I’m currently building an app where I’ll be creating random discount codes in bulk. Probably up to 5,000 at a time.
The business rules are the discount codes should be 19 characters long and should be broken up in groups of 4 characters like this XXXX-XXXX-XXXX-XXXX
and they should only be composed of upper case letters and numbers.
Ideally, the entire charset should be CDEFGHJKLMNPQRTUVWXYZ23679
. The missing letters and numbers are to avoid situations where a user might not quickly be able to tell if it’s a 0 or O, 5 or S, etc… So I removed a bunch of problem characters.
I’m still quite new to Elixir but a first shot implementation I came up with (with some Googling, etc.) was this:
def random_code() do
charset = "CDEFGHJKLMNPQRTUVWXYZ23679" |> String.split("", trim: true)
random_chars = Enum.reduce((0..16), [], fn (_i, acc) ->
[Enum.random(charset) | acc]
end) |> Enum.join("")
group_a = String.slice(random_chars, 1..4)
group_b = String.slice(random_chars, 5..8)
group_c = String.slice(random_chars, 9..12)
group_d = String.slice(random_chars, 13..16)
"#{group_a}-#{group_b}-#{group_c}-#{group_d}"
end
On an i5 3.2ghz quad core running in Docker, that code was able to generate 5,000 codes in about 730ms (no DB writes).
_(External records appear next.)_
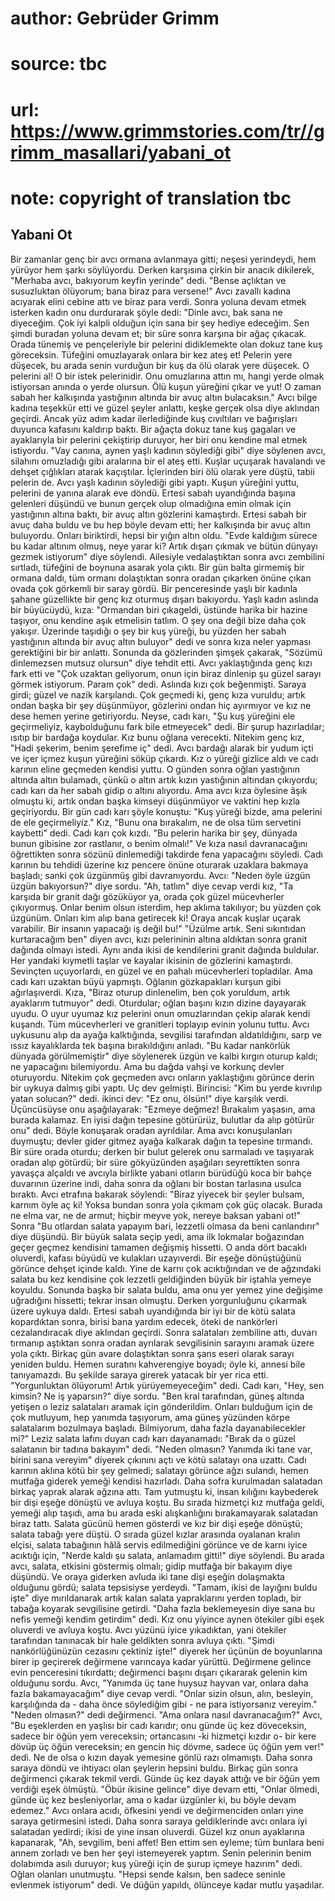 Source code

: # author: Gebrüder Grimm
# source: tbc
# url: https://www.grimmstories.com/tr//grimm_masallari/yabani_ot
# note: copyright of translation tbc

## Yabani Ot 

Bir zamanlar genç bir avcı ormana avlanmaya gitti; neşesi yerindeydi,
hem yürüyor hem şarkı söylüyordu. Derken karşısına çirkin bir anacık
dikilerek, "Merhaba avcı, bakıyorum keyfin yerinde" dedi. "Bense
açlıktan ve susuzluktan ölüyorum; bana biraz para versene!"
Avcı zavallı kadına acıyarak elini cebine attı ve biraz para verdi.
Sonra yoluna devam etmek isterken kadın onu durdurarak şöyle dedi:
"Dinle avcı, bak sana ne diyeceğim. Çok iyi kalpli olduğun için sana
bir şey hediye edeceğim. Sen şimdi buradan yoluna devam et; bir süre
sonra karşına bir ağaç çıkacak. Orada tünemiş ve pençeleriyle bir
pelerini didiklemekte olan dokuz tane kuş göreceksin. Tüfeğini
omuzlayarak onlara bir kez ateş et! Pelerin yere düşecek, bu arada senin
vurduğun bir kuş da ölü olarak yere düşecek. O pelerini al! O bir istek
pelerinidir. Onu omuzlarına attın mı, hangi yerde olmak istiyorsan
anında o yerde olursun. Ölü kuşun yüreğini çıkar ve yut! O zaman sabah
her kalkışında yastığının altında bir avuç altın bulacaksın."
Avcı bilge kadına teşekkür etti ve güzel şeyler anlattı, keşke gerçek
olsa diye aklından geçirdi. Ancak yüz adım kadar ilerlediğinde kuş
cıvıltıları ve bağırışları duyunca kafasını kaldırıp baktı. Bir ağaçta
dokuz tane kuş gagaları ve ayaklarıyla bir pelerini çekiştirip duruyor,
her biri onu kendine mal etmek istiyordu.
"Vay canına, aynen yaşlı kadının söylediği gibi" diye söylenen avcı,
silahını omuzladığı gibi aralarına bir el ateş etti. Kuşlar uçuşarak
havalandı ve dehşet çığlıkları atarak kaçıştılar. İçlerinden biri ölü
olarak yere düştü, tabii pelerin de.
Avcı yaşlı kadının söylediği gibi yaptı. Kuşun yüreğini yuttu, pelerini
de yanına alarak eve döndü.
Ertesi sabah uyandığında başına gelenleri düşündü ve bunun gerçek olup
olmadığına emin olmak için yastığının altına baktı, bir avuç altın
gözlerini kamaştırdı. Ertesi sabah bir avuç daha buldu ve bu hep böyle
devam etti; her kalkışında bir avuç altın buluyordu. Onları biriktirdi,
hepsi bir yığın altın oldu.
"Evde kaldığım sürece bu kadar altınım olmuş, neye yarar ki? Artık
dışarı çıkmak ve bütün dünyayı gezmek istiyorum" diye söylendi.
Ailesiyle vedalaştıktan sonra avcı zembilini sırtladı, tüfeğini de
boynuna asarak yola çıktı.
Bir gün balta girmemiş bir ormana daldı, tüm ormanı dolaştıktan sonra
oradan çıkarken önüne çıkan ovada çok görkemli bir saray gördü. Bir
penceresinde yaşlı bir kadınla şahane güzellikte bir genç kız oturmuş
dışarı bakıyordu. Yaşlı kadın aslında bir büyücüydü, kıza:
"Ormandan biri çıkageldi, üstünde harika bir hazine taşıyor, onu
kendine aşık etmelisin tatlım. O şey ona değil bize daha çok yakışır.
Üzerinde taşıdığı o şey bir kuş yüreği, bu yüzden her sabah yastığının
altında bir avuç altın buluyor" dedi ve sonra kıza neler yapması
gerektiğini bir bir anlattı. Sonunda da gözlerinden şimşek çakarak,
"Sözümü dinlemezsen mutsuz olursun" diye tehdit etti.
Avcı yaklaştığında genç kızı fark etti ve "Çok uzaktan geliyorum, onun
için biraz dinlenip şu güzel sarayı görmek istiyorum. Param çok" dedi.
Aslında kızı çok beğenmişti.
Saraya girdi; güzel ve nazik karşılandı. Çok geçmedi ki, genç kıza
vuruldu; artık ondan başka bir şey düşünmüyor, gözlerini ondan hiç
ayırmıyor ve kız ne dese hemen yerine getiriyordu.
Neyse, cadı karı, "Şu kuş yüreğini ele geçirmeliyiz, kaybolduğunu fark
bile etmeyecek" dedi.
Bir şurup hazırladılar; ısıtıp bir bardağa koydular. Kız bunu oğlana
verecekti. Nitekim genç kız, "Hadi şekerim, benim şerefime iç" dedi.
Avcı bardağı alarak bir yudum içti ve içer içmez kuşun yüreğini söküp
çıkardı. Kız o yüreği gizlice aldı ve cadı karının eline geçmeden
kendisi yuttu. O günden sonra oğlan yastığının altında altın bulamadı,
çünkü o altın artık kızın yastığının altından çıkıyordu; cadı karı da
her sabah gidip o altını alıyordu. Ama avcı kıza öylesine âşık olmuştu
ki, artık ondan başka kimseyi düşünmüyor ve vaktini hep kızla
geçiriyordu.
Bir gün cadı karı şöyle konuştu: "Kuş yüreği bizde, ama pelerini de ele
geçirmeliyiz."
Kız, "Bunu ona bırakalım, ne de olsa tüm servetini kaybetti" dedi.
Cadı karı çok kızdı. "Bu pelerin harika bir şey, dünyada bunun gibisine
zor rastlanır, o benim olmalı!" Ve kıza nasıl davranacağını öğrettikten
sonra sözünü dinlemediği takdirde fena yapacağını söyledi.
Cadı karının bu tehdidi üzerine kız pencere önüne oturarak uzaklara
bakmaya başladı; sanki çok üzgünmüş gibi davranıyordu. Avcı:
"Neden öyle üzgün üzgün bakıyorsun?" diye sordu.
"Ah, tatlım" diye cevap verdi kız, "Ta karşıda bir granit dağı
gözüküyor ya, orada çok güzel mücevherler çıkıyormuş. Onlar benim olsun
isterdim, hep aklıma takılıyor; bu yüzden çok üzgünüm. Onları kim alıp
bana getirecek ki! Oraya ancak kuşlar uçarak varabilir. Bir insanın
yapacağı iş değil bu!"
"Üzülme artık. Seni sıkıntıdan kurtaracağım ben" diyen avcı, kızı
pelerininin altına aldıktan sonra granit dağında olmayı istedi. Aynı
anda ikisi de kendilerini granit dağında buldular. Her yandaki kıymetli
taşlar ve kayalar ikisinin de gözlerini kamaştırdı. Sevinçten
uçuyorlardı, en güzel ve en pahalı mücevherleri topladılar. Ama cadı
karı uzaktan büyü yapmıştı. Oğlanın gözkapakları kurşun gibi
ağırlaşıverdi. Kıza, "Biraz oturup dinlenelim, ben çok yoruldum, artık
ayaklarım tutmuyor" dedi.
Oturdular; oğlan başını kızın dizine dayayarak uyudu. O uyur uyumaz kız
pelerini onun omuzlarından çekip alarak kendi kuşandı. Tüm mücevherleri
ve granitleri toplayıp evinin yolunu tuttu.
Avcı uykusunu alıp da ayağa kalktığında, sevgilisi tarafından
aldatıldığını, sarp ve ıssız kayalıklarda tek başına bırakıldığını
anladı.
"Bu kadar nankörlük dünyada görülmemiştir" diye söylenerek üzgün ve
kalbi kırgın oturup kaldı; ne yapacağını bilemiyordu.
Ama bu dağda vahşi ve korkunç devler oturuyordu. Nitekim çok geçmeden
avcı onların yaklaştığını görünce derin bir uykuya dalmış gibi yaptı.
Uç dev gelmişti. Birincisi:
"Kim bu yerde kıvrılıp yatan solucan?" dedi.
ikinci dev:
"Ez onu, ölsün!" diye karşılık verdi.
Üçüncüsüyse onu aşağılayarak:
"Ezmeye değmez! Bırakalım yaşasın, ama burada kalamaz. En iyisi dağın
tepesine götürürüz, bulutlar da alıp götürür onu" dedi.
Böyle konuşarak oradan ayrıldılar. Ama avcı konuşulanları duymuştu;
devler gider gitmez ayağa kalkarak dağın ta tepesine tırmandı. Bir süre
orada oturdu; derken bir bulut gelerek onu sarmaladı ve taşıyarak oradan
alıp götürdü; bir süre gökyüzünden aşağıları seyrettikten sonra yavaşça
alçaldı ve avcıyla birlikte yabani otların bürüdüğü koca bir bahçe
duvarının üzerine indi, daha sonra da oğlanı bir bostan tarlasına usulca
bıraktı.
Avcı etrafına bakarak söylendi:
"Biraz yiyecek bir şeyler bulsam, karnım öyle aç ki! Yoksa bundan sonra
yola çıkmam çok güç olacak. Burada ne elma var, ne de armut; hiçbir
meyve yok, nereye baksan yabani ot!"
Sonra "Bu otlardan salata yapayım bari, lezzetli olmasa da beni
canlandırır" diye düşündü.
Bir büyük salata seçip yedi, ama ilk lokmalar boğazından geçer geçmez
kendisini tamamen değişmiş hissetti. O anda dört bacaklı oluverdi,
kafası büyüdü ve kulakları uzayıverdi. Bir eşeğe dönüştüğünü görünce
dehşet içinde kaldı. Yine de karnı çok acıktığından ve de ağzındaki
salata bu kez kendisine çok lezzetli geldiğinden büyük bir iştahla
yemeye koyuldu. Sonunda başka bir salata buldu, ama onu yer yemez yine
değişime uğradığını hissetti; tekrar insan olmuştu.
Derken yorgunluğunu çıkarmak üzere uykuya daldı. Ertesi sabah
uyandığında bir iyi bir de kötü salata kopardıktan sonra, birisi bana
yardım edecek, öteki de nankörleri cezalandıracak diye aklından geçirdi.
Sonra salataları zembiline attı, duvarı tırmanıp aştıktan sonra oradan
ayrılarak sevgilisinin sarayını aramak üzere yola çıktı. Birkaç gün
avare dolaştıktan sonra şans eseri olarak sarayı yeniden buldu. Hemen
suratını kahverengiye boyadı; öyle ki, annesi bile tanıyamazdı. Bu
şekilde saraya girerek yatacak bir yer rica etti.
"Yorgunluktan ölüyorum! Artık yürüyemeyeceğim" dedi.
Cadı karı, "Hey, sen kimsin? Ne iş yaparsın?" diye sordu.
"Ben kral tarafından, güneş altında yetişen o leziz salataları aramak
için gönderildim. Onları bulduğum için de çok mutluyum, hep yanımda
taşıyorum, ama güneş yüzünden körpe salatalarım bozulmaya başladı.
Bilmiyorum, daha fazla dayanabilecekler mi?"
Leziz salata lafını duyan cadı karı dayanamadı:
"Bırak da o güzel salatanın bir tadına bakayım" dedi.
"Neden olmasın? Yanımda iki tane var, birini sana vereyim" diyerek
çıkınını açtı ve kötü salatayı ona uzattı.
Cadı karının aklına kötü bir şey gelmedi; salatayı görünce ağzı sulandı,
hemen mutfağa giderek yemeği kendisi hazırladı. Daha sofra kurulmadan
salatadan birkaç yaprak alarak ağzına attı. Tam yutmuştu ki, insan
kılığını kaybederek bir dişi eşeğe dönüştü ve avluya koştu. Bu sırada
hizmetçi kız mutfağa geldi, yemeği alıp taşıdı, ama bu arada eski
alışkanlığını bırakamayarak salatadan biraz tattı. Salata gücünü hemen
gösterdi ve kız bir dişi eşeğe dönüştü; salata tabağı yere düştü. O
sırada güzel kızlar arasında oyalanan kralın elçisi, salata tabağının
hâlâ servis edilmediğini görünce ve de karnı iyice acıktığı için,
"Nerde kaldı şu salata, anlamadım gitti!" diye söylendi.
Bu arada avcı, salata, etkisini göstermiş olmalı; gidip mutfağa bir
bakayım diye düşündü. Ve oraya giderken avluda iki tane dişi eşeğin
dolaşmakta olduğunu gördü; salata tepsisiyse yerdeydi. "Tamam, ikisi de
layığını buldu işte" diye mırıldanarak artık kalan salata yapraklarını
yerden topladı, bir tabağa koyarak sevgilisine getirdi.
"Daha fazla beklemeyesin diye sana bu nefis yemeği kendim getirdim"
dedi.
Kız onu yiyince aynen ötekiler gibi eşek oluverdi ve avluya koştu.
Avcı yüzünü iyice yıkadıktan, yani ötekiler tarafından tanınacak bir
hale geldikten sonra avluya çıktı.
"Şimdi nankörlüğünüzün cezasını çektiniz işte!" diyerek her üçünün de
boyunlarına birer ip geçirerek değirmene varıncaya kadar yürüttü.
Değirmene gelince evin penceresini tıkırdattı; değirmenci başını dışarı
çıkararak gelenin kim olduğunu sordu.
Avcı, "Yanımda üç tane huysuz hayvan var, onlara daha fazla
bakamayacağım" diye cevap verdi. "Onlar sizin olsun, alın, besleyin,
karşılığında da - daha önce söylediğim gibi - ne para istiyorsanız
vereyim."
"Neden olmasın?" dedi değirmenci. "Ama onlara nasıl davranacağım?"
Avcı, "Bu eşeklerden en yaşlısı bir cadı karıdır; onu günde üç kez
döveceksin, sadece bir öğün yem vereceksin; ortancasını -ki hizmetçi
kızdır o- bir kere dövüp üç öğün vereceksin; en gencin hiç dövme, sadece
üç öğün yem ver!" dedi. Ne de olsa o kızın dayak yemesine gönlü razı
olmamıştı.
Daha sonra saraya döndü ve ihtiyacı olan şeylerin hepsini buldu.
Birkaç gün sonra değirmenci çıkarak tekmil verdi. Günde üç kez dayak
attığı ve bir öğün yem verdiği eşek ölmüştü. "Öbür ikisine gelince"
diye devam etti, "Onlar ölmedi, günde üç kez besleniyorlar, ama o kadar
üzgünler ki, bu böyle devam edemez."
Avcı onlara acıdı, öfkesini yendi ve değirmenciden onları yine saraya
getirmesini istedi. Daha sonra saraya geldiklerinde avcı onlara iyi
salatadan yedirdi; ikisi de yine insan oluverdi.
Güzel kız onun ayaklarına kapanarak, "Ah, sevgilim, beni affet! Ben
ettim sen eyleme; tüm bunlara beni annem zorladı ve ben her şeyi
istemeyerek yaptım. Senin pelerinin benim dolabımda asılı duruyor; kuş
yüreği için de şurup içmeye hazırım" dedi. Oğlan olanları unutmuştu.
"Hepsi sende kalsın, ben sadece seninle evlenmek istiyorum" dedi. Ve
düğün yapıldı, ölünceye kadar mutlu yaşadılar.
Not too shabby, but I’m not just looking to complete my app and ship it. I want to really learn Elixir and Erlang along the way, so I took some time looking up alternative solutions.
Here’s another implementation that was roughly 10x faster, which generated 5,000 codes in 70ms:
defp generate_strong_random_string(length, case \\ :upper) do
# TODO: limit this to charset: CDEFGHJKLMNPQRTUVWXYZ23679
:crypto.strong_rand_bytes(length)
|> Base.encode32(case: case)
|> binary_part(0, length)
end
def generate_random_discount_code() do
group_a = generate_strong_random_string(4)
group_b = generate_strong_random_string(4)
group_c = generate_strong_random_string(4)
group_d = generate_strong_random_string(4)
"#{group_a}-#{group_b}-#{group_c}-#{group_d}"
end
As you can see, I kind of hit a brick wall in how to implement a custom character set into the faster solution.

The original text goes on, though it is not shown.